[Opening INPUT section]

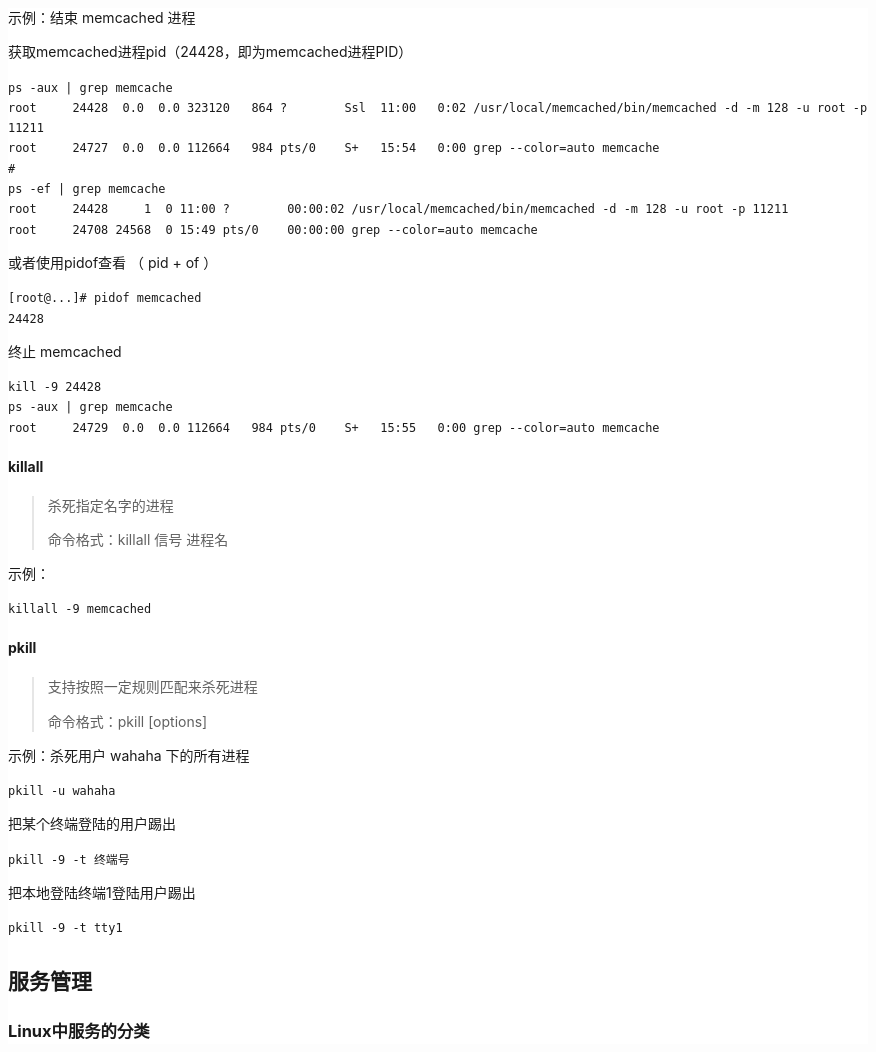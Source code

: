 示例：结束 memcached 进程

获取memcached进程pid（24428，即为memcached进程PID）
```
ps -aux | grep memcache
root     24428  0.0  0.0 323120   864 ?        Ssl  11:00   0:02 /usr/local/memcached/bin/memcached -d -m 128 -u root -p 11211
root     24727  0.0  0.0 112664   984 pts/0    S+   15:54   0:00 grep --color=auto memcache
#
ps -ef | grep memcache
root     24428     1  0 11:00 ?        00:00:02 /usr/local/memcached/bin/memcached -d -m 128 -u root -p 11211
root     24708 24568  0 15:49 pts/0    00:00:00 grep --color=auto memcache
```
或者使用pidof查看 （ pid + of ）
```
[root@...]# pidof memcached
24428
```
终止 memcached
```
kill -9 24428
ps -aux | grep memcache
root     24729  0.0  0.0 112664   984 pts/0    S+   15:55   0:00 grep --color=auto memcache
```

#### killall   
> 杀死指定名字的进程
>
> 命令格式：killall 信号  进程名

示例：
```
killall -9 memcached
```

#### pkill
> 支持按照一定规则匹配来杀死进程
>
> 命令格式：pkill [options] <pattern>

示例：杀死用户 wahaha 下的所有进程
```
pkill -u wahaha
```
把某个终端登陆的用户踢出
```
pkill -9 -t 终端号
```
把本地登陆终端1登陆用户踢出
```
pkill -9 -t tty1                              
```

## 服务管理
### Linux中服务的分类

[Closing INPUT section]
[Opening INPUT section]

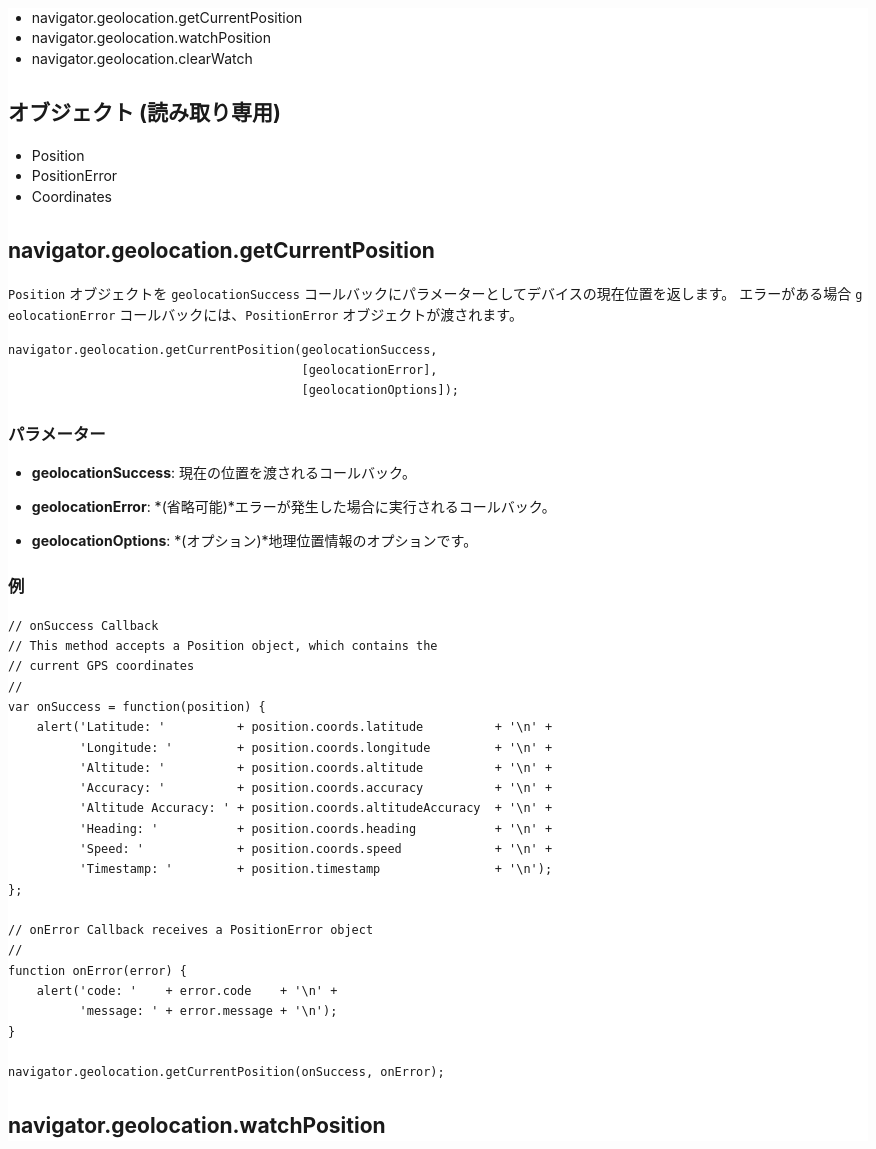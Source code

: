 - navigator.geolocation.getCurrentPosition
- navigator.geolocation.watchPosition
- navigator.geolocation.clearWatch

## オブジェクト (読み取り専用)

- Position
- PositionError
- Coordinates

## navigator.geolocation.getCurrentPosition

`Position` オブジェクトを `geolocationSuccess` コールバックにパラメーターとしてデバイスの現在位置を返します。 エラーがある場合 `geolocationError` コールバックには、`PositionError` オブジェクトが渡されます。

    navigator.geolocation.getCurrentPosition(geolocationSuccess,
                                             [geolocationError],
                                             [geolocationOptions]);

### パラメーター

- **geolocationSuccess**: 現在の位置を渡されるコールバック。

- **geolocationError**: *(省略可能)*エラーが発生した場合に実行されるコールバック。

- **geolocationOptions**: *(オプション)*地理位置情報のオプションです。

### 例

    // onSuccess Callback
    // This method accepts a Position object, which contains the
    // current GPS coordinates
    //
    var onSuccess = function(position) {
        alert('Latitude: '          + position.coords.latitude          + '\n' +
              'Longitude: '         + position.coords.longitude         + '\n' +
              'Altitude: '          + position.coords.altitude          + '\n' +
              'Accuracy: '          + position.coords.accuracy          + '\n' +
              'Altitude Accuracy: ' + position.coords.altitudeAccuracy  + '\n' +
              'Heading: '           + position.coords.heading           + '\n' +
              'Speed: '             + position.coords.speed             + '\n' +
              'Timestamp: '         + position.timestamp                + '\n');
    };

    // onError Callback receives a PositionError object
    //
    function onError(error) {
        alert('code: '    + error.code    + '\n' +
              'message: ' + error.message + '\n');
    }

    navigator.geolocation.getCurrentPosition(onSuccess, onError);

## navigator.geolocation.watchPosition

[Closing INPUT section]

* _TASK TO COMPLETE_:
Copy every line where the word "object" is present in the entries above.

* _RESPONSE TO THE EXERCISE_:
    // This method accepts a Position object, which contains the
    // onError Callback receives a PositionError object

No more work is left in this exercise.